# Exercise:
Count lines, not occurrences: report how many lines in the records hold the string "holds", and nothing else.
Start of Task input
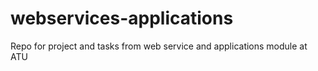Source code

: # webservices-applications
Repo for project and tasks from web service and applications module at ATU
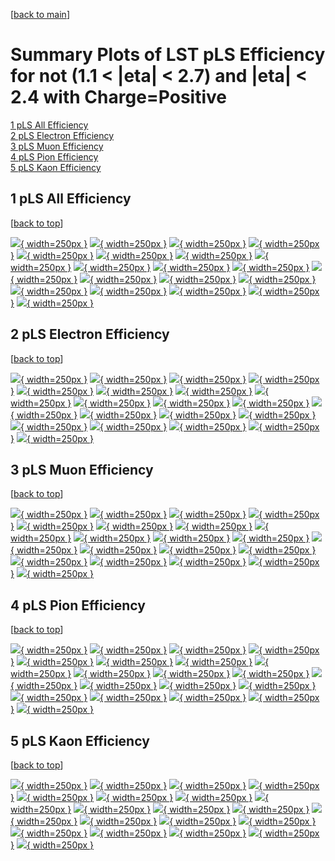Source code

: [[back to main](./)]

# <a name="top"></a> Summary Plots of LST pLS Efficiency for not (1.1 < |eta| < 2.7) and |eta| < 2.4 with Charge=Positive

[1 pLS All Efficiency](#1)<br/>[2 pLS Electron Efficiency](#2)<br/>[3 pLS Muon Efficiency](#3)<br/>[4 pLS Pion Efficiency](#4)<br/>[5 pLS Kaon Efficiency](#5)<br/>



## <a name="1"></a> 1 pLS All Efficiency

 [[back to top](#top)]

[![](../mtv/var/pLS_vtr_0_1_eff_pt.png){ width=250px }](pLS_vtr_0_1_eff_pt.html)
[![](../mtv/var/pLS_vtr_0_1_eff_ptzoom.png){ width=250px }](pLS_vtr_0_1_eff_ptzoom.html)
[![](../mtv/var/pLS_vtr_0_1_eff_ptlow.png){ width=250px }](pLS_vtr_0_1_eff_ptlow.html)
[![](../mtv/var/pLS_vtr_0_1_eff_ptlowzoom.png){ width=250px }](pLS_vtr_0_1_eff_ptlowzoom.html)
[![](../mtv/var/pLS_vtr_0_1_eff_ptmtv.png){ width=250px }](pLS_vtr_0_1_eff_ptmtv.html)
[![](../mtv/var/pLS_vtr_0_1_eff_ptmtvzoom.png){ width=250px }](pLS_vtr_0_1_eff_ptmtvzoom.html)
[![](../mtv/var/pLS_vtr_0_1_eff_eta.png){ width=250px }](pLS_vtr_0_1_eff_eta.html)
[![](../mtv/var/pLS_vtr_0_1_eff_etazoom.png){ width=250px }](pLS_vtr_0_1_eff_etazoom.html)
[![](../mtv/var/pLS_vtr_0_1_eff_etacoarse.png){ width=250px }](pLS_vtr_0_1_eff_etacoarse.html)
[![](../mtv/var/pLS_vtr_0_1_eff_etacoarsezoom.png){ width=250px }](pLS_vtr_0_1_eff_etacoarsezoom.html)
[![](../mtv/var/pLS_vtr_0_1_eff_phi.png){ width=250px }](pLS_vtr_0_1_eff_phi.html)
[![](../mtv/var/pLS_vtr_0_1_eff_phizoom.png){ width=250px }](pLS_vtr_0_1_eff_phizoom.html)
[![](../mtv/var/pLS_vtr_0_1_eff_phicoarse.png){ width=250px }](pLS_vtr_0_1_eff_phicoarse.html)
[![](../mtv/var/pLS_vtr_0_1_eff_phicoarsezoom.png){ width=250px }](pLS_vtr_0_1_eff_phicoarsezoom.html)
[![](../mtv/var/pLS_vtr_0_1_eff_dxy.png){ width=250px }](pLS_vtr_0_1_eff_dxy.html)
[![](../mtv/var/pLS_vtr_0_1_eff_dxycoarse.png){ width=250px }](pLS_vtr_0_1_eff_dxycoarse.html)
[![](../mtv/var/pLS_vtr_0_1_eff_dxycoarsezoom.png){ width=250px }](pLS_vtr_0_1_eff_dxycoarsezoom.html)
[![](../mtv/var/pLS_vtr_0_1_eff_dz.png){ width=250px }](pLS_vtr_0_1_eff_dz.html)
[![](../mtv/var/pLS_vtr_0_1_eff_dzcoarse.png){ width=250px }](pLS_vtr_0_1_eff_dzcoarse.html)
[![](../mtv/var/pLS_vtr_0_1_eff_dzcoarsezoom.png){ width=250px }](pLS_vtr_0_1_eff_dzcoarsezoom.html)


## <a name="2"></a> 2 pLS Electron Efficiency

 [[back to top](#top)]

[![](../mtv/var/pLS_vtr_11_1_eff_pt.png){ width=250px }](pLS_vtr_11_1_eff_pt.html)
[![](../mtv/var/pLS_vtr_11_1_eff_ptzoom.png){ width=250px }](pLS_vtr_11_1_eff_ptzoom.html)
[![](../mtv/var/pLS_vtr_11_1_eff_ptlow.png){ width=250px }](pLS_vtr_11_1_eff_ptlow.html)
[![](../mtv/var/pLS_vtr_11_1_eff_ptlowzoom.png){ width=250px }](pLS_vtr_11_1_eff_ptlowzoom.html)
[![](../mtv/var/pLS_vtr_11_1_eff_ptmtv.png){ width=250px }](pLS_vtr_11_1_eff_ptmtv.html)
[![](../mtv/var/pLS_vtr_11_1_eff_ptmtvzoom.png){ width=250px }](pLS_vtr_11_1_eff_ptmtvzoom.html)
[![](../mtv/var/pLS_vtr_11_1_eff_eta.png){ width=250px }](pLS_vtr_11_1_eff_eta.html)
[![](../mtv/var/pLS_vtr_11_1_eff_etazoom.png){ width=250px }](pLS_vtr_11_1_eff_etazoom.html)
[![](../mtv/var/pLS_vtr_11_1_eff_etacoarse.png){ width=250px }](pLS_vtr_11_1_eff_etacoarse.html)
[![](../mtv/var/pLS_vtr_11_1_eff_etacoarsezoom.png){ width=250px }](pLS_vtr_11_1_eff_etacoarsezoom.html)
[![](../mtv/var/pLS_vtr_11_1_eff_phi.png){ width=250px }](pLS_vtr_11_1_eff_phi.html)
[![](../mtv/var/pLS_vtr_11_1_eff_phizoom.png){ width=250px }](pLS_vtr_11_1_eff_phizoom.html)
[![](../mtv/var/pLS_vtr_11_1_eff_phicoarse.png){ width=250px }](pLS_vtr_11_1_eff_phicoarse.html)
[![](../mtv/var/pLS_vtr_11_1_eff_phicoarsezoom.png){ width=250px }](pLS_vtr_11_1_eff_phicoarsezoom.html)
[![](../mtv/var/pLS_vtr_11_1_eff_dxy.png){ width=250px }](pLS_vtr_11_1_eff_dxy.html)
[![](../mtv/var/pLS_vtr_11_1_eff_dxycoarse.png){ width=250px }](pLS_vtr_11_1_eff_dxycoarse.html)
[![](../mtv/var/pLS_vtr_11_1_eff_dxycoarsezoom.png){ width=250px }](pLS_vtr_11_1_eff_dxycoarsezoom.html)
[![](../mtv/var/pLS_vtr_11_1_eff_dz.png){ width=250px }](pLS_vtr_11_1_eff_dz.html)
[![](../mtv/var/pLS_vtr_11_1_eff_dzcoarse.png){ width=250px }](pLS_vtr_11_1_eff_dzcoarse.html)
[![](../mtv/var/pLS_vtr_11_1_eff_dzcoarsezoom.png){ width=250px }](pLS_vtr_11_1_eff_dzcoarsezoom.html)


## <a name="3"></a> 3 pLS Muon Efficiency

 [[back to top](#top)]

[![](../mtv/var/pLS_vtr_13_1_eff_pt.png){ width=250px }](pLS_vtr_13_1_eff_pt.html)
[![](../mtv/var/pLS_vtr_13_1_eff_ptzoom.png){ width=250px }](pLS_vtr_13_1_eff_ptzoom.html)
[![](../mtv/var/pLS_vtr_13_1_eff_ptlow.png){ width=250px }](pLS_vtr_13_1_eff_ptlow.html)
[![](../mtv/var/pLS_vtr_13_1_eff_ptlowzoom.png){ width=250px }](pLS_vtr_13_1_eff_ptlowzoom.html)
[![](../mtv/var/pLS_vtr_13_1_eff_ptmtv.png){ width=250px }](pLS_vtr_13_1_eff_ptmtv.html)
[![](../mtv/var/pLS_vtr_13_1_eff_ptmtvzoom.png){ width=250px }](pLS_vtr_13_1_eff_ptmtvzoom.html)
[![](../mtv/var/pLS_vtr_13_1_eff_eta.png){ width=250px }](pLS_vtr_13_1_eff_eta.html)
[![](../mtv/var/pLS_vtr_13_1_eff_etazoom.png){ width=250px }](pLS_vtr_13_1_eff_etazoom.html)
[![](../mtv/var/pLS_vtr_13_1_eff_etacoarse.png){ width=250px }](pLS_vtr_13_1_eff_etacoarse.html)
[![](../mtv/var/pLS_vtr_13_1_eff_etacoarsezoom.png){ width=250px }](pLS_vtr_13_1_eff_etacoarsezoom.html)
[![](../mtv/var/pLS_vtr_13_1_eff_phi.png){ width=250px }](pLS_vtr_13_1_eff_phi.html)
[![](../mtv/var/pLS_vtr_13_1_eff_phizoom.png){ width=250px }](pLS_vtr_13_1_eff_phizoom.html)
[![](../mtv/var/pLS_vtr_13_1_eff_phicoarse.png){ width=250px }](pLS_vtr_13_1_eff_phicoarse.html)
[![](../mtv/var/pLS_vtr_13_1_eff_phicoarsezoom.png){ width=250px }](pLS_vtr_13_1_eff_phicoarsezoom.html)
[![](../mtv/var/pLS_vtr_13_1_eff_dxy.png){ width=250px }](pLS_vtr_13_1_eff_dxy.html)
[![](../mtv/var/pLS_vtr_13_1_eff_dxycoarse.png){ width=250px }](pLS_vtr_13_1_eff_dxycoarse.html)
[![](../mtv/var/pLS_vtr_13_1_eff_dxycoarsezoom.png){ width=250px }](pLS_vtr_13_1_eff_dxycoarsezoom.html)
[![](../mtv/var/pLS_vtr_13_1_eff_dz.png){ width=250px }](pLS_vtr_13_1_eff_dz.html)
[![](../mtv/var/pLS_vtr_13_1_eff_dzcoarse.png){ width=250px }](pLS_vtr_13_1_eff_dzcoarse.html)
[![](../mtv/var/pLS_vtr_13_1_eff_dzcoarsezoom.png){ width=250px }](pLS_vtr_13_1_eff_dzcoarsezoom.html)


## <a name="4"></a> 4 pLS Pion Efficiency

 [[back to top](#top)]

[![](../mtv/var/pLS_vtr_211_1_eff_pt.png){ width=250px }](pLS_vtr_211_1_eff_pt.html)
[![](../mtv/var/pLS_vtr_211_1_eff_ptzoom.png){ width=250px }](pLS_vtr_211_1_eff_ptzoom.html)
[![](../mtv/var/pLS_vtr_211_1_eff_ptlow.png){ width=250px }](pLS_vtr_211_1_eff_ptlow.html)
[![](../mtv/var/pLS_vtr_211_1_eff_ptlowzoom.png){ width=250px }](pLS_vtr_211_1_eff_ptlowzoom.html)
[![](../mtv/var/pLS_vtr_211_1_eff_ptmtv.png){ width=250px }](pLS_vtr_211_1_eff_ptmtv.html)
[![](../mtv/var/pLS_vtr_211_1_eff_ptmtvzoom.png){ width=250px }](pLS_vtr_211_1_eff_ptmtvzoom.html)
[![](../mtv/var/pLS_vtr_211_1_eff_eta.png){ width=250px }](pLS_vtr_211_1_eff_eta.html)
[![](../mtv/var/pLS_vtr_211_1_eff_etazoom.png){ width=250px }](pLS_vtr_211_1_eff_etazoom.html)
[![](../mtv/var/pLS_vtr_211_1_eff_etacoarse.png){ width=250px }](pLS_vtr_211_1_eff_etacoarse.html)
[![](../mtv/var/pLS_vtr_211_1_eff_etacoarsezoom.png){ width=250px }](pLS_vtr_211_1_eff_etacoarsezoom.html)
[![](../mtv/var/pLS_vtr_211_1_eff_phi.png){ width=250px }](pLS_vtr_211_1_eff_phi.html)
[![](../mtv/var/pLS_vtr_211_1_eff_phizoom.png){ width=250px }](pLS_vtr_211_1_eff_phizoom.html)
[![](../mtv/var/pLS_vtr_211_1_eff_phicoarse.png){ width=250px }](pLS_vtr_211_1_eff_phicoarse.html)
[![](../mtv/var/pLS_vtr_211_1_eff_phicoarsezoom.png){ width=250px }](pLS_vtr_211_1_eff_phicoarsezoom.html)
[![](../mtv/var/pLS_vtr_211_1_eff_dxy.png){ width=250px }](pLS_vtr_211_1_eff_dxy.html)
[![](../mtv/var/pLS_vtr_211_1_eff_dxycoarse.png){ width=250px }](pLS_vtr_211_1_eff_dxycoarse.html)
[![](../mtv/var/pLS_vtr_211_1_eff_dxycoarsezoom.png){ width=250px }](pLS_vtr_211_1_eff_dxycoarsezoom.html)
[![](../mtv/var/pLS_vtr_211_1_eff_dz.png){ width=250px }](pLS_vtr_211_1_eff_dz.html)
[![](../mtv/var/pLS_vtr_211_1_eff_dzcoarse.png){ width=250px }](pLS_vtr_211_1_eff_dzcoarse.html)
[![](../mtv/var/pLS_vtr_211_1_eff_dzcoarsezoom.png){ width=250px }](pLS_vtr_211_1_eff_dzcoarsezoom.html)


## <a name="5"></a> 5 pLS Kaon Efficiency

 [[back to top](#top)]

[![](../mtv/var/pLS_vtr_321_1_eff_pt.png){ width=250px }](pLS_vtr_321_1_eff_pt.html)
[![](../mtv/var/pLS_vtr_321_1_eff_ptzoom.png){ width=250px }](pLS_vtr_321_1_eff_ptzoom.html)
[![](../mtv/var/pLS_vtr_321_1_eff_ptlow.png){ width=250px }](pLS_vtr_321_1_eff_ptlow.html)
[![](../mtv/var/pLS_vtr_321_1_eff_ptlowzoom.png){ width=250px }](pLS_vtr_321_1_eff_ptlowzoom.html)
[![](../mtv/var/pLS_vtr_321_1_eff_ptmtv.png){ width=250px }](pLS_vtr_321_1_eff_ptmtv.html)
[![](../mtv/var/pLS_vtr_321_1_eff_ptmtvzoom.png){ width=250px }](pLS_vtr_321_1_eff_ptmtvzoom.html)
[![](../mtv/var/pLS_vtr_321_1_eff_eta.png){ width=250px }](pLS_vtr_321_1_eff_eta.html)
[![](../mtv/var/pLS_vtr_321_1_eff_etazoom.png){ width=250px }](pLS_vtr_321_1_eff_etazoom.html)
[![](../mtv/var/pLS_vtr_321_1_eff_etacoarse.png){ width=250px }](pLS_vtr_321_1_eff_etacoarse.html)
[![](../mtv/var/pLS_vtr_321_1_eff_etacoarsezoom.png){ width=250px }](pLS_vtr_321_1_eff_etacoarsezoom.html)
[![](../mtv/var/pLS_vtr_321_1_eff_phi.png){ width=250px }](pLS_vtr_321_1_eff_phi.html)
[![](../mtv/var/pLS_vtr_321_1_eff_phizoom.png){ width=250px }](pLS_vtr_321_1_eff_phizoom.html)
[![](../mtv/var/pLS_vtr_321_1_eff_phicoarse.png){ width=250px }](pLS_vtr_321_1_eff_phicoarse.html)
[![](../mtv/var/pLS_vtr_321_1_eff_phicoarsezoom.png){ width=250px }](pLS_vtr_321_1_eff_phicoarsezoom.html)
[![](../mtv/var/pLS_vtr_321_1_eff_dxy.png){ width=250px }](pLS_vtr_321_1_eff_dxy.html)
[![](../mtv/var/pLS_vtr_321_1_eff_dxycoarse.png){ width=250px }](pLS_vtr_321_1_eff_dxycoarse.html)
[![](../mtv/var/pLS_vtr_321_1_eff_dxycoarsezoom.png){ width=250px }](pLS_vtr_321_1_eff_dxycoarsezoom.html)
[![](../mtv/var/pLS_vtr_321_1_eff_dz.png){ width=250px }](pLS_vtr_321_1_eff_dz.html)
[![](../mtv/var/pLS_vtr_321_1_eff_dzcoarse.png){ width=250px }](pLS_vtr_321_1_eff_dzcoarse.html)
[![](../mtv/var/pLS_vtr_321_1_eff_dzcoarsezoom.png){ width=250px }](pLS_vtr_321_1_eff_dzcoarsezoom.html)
End of Task input
Start of Task input
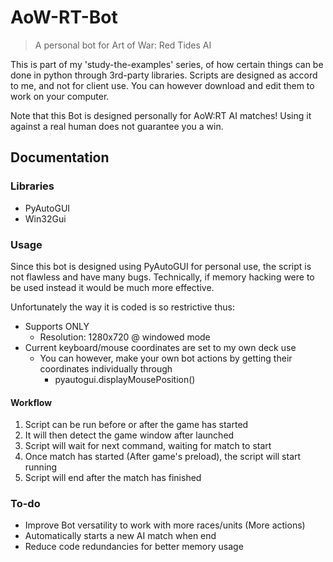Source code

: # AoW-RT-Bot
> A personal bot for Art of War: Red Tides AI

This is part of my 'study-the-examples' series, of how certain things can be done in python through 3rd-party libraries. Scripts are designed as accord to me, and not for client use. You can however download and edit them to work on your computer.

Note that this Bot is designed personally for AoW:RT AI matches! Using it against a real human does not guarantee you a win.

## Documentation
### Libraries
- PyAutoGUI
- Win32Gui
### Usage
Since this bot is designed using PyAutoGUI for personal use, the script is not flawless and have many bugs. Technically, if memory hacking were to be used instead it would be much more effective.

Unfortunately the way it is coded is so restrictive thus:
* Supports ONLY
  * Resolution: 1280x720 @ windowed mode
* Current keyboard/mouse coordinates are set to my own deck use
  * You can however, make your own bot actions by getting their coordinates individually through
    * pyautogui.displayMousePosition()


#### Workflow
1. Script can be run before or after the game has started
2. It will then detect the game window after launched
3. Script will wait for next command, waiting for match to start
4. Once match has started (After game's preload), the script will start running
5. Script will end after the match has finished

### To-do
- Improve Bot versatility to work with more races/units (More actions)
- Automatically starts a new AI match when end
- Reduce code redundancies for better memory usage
End of Task input
Start of Task input
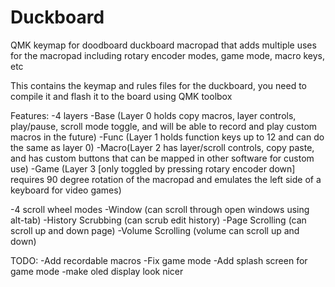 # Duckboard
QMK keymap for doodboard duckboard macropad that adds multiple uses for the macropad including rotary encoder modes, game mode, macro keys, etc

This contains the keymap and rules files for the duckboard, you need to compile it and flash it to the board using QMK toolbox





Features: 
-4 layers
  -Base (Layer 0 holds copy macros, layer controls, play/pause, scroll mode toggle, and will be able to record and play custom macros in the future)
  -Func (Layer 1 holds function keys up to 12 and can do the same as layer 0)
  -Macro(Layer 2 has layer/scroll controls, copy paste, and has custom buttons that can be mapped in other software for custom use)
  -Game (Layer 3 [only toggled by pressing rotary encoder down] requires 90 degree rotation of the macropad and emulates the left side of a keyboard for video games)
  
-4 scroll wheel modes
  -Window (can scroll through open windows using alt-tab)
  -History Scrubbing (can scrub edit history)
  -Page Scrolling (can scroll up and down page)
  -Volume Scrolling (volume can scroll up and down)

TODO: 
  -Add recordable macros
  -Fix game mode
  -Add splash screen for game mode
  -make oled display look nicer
End of Task input
# Exercise output:
2